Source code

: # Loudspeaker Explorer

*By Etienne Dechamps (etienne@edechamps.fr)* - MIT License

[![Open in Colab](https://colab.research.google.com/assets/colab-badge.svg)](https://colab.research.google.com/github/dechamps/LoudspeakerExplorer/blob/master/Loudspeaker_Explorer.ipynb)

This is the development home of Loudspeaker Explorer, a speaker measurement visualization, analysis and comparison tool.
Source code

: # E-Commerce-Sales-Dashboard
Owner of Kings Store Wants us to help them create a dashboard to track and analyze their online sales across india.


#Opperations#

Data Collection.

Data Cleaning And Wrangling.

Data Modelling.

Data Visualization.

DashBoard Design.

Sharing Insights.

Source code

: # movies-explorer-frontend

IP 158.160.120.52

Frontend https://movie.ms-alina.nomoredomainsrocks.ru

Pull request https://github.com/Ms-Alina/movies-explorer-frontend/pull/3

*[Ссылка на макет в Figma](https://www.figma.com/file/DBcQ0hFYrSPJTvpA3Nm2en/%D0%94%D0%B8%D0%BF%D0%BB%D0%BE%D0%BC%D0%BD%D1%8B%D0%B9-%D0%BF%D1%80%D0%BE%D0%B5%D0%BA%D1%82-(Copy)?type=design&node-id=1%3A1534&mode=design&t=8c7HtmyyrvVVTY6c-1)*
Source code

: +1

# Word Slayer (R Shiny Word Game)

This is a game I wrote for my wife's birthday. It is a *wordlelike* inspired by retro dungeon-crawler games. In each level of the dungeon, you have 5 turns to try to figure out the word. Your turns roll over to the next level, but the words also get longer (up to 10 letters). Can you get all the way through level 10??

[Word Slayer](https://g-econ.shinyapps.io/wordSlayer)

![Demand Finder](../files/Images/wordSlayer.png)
•••
**What you need to do:** Report each line of the records that holds the word "wordSlayer".

**Result below:**
[Word Slayer](https://g-econ.shinyapps.io/wordSlayer)
![Demand Finder](../files/Images/wordSlayer.png)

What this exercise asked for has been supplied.